I used it of course to find the original Geocities address that EMWare Productions, my old freeware software development company, was stored at. Sure enough the results were satisfying and I eventually preserved the old site here on the kartooner.com servers.
Curiously enough, a few years back (2000 to be precise) I was contacted via Federal Express by a company called EMWare based in Orem, Utah. They instructed me to “Cease and Desist” the name ‘EMWare’ due to copyright infringements and trademark provisions. To make a long story short, I had a fun time explaining to them the supposed company of which I ran was created by a 17-year-old and a 13-year old.

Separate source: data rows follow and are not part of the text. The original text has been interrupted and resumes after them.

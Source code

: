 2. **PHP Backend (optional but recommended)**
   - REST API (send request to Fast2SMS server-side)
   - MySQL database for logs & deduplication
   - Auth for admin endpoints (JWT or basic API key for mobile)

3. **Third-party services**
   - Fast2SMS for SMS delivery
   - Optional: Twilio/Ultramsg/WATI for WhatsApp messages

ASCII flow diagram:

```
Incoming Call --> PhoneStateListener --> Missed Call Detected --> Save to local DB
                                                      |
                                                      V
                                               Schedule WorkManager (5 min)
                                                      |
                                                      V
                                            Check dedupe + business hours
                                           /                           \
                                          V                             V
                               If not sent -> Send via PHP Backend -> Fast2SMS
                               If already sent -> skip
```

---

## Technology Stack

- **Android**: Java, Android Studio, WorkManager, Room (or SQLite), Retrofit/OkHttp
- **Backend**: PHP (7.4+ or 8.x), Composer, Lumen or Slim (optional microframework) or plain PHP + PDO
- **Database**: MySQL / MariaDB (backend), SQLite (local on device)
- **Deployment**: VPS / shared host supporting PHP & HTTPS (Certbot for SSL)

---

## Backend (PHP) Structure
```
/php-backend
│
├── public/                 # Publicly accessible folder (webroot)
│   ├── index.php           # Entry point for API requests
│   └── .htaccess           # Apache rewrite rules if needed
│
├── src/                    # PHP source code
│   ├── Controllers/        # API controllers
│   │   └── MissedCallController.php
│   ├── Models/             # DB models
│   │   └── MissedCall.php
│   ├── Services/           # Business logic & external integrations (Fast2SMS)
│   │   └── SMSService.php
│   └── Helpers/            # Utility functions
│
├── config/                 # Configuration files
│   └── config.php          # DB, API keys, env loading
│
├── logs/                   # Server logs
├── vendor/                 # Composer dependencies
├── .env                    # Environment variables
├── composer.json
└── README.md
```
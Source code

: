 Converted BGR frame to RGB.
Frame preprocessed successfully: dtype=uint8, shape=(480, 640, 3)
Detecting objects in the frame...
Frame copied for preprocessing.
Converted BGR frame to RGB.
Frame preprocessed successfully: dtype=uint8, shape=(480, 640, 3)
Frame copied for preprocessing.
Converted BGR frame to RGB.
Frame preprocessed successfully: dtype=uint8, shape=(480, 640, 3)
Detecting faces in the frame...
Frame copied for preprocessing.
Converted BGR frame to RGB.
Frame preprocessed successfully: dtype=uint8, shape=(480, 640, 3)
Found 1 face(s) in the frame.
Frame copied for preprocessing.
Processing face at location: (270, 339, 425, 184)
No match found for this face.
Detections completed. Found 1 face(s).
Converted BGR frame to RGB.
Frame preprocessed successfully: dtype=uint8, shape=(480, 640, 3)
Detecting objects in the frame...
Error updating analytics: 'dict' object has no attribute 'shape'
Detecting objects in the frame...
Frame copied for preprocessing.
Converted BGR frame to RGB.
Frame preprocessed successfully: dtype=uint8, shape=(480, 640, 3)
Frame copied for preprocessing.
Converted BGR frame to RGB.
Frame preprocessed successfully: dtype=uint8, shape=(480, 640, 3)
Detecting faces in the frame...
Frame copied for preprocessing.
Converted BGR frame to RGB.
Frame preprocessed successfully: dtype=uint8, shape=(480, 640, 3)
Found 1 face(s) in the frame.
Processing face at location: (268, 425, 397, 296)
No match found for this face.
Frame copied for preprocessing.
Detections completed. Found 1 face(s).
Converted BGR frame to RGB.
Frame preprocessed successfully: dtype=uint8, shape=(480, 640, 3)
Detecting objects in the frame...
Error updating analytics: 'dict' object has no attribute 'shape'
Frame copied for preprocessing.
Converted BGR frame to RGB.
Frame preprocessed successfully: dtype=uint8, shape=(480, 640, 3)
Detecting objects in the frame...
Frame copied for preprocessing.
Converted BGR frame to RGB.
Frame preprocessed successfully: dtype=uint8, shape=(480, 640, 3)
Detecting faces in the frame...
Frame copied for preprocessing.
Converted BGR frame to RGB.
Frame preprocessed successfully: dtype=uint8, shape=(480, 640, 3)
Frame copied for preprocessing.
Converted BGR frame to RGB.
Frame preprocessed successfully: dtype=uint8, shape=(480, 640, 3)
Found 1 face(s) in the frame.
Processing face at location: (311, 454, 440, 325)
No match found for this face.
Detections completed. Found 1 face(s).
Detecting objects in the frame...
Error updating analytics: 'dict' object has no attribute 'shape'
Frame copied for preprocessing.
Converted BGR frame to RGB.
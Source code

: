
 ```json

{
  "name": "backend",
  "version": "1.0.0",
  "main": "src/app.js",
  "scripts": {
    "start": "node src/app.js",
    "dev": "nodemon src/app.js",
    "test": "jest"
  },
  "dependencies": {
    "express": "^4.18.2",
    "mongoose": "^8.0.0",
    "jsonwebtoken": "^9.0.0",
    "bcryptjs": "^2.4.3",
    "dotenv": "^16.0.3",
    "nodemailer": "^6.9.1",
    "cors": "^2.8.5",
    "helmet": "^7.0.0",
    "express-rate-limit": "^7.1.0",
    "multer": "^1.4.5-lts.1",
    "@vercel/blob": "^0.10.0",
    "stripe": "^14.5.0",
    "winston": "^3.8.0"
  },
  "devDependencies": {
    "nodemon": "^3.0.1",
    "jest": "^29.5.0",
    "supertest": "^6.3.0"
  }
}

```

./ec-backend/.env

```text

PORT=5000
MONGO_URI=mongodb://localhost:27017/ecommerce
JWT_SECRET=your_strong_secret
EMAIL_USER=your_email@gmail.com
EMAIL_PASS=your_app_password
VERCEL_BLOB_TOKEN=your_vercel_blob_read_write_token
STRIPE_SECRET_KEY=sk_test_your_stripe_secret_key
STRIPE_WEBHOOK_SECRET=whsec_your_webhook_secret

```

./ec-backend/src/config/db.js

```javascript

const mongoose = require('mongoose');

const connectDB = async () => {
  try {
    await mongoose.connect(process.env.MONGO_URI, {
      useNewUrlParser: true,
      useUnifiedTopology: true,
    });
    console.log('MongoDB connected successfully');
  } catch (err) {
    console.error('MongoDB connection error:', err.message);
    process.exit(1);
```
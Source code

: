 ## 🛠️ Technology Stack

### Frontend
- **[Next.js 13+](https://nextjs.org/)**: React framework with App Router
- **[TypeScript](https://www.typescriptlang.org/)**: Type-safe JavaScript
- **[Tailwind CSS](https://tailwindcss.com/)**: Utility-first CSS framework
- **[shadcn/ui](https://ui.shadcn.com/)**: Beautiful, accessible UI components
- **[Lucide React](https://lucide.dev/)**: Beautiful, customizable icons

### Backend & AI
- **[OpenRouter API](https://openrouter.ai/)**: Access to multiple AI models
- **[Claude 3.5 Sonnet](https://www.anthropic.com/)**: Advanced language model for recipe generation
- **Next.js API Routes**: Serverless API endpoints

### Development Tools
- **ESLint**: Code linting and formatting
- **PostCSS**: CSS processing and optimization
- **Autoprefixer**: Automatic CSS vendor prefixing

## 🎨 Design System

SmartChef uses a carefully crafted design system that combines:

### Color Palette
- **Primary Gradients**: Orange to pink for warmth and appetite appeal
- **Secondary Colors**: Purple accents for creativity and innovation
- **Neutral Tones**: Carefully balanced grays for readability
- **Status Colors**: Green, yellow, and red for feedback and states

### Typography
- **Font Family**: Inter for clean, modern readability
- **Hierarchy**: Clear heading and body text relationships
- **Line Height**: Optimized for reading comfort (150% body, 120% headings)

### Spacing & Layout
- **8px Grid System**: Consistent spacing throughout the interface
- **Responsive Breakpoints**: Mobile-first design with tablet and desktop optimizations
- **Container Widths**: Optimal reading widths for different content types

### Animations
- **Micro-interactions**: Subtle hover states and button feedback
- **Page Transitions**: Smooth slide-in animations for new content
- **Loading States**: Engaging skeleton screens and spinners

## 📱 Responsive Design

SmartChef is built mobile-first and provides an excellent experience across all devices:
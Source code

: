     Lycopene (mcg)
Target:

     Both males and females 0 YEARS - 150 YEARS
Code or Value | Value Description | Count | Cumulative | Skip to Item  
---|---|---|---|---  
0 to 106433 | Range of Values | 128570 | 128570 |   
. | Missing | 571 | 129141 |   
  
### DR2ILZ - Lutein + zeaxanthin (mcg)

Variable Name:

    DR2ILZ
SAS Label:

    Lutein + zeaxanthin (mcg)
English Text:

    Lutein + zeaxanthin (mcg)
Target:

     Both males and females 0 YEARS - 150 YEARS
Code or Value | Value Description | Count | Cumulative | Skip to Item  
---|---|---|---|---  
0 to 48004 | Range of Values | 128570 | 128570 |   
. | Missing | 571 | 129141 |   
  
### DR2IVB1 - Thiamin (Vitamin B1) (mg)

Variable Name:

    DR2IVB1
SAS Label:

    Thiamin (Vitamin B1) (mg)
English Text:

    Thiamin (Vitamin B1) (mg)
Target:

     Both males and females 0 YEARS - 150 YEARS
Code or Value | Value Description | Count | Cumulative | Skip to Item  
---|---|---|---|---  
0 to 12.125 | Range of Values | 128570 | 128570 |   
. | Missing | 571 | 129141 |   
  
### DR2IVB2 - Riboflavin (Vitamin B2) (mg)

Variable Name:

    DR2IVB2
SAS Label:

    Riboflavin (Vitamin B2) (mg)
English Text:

Life is funny so I keep laughing at it, not with it.
You can view the original un-touched design (circa 1997) of the EMWare Productions site (all of its text-only glory) here:

4 comments
Yow. I remember those days. I wish I could dig up some of my old geocities sites from my high school days, they were awful. But hey, what more could you expect at the time? Everyone was using frames and Java buttons on their site, I couldn’t be left out, right?
by Paul G on June 8, 2004 at 2:40 pm. #
Earlier today, at the office, I needed a quick tutorial on SQL inner joins. So, I went Googling for it. One of the sites that I found was a geocities site. When I clicked to visit, it was gone.
I think you’re right. After awhile of inactivity, Geocities is likely dumping sites.
On a side note, I completely forgot about the Wayback machine! That would’ve come in handy today.
Tim
by Tim Macalpine on June 9, 2004 at 1:15 am. #
If I could find my original Geocities portfolio site (The Wayback Machine isn’t finding it) I don’t think I would want to see it anyway.
It’s kinda nice though to see how far you’ve come right?
by Todd on June 9, 2004 at 9:43 am. #
The Wayback machine works wonders and has certainly saved a lot of my previous work, of which I thought couldn’t be salvaged.
Todd, you’re right. It is an eye-opener in regards to how far I’ve come and how my skills have evolved and progressed, for the better I hope. I remember “coding” this particular page in Netcape’s WYSIWYG editor because I wasn’t entirely knowledgable in HTML.
The only aspect of the EMWare site that wasn’t salvaged was the background, which is the only downside to Archive’s otherwise excellent service. Any images used in your pages need to still reside in their default directories because the Wayback machine doesn’t store copies of these images.
What matters is that the text was saved and I’m happy about that, even if the site just plain sucks (multi-colored text, sloppy code and horrendous use of HTML).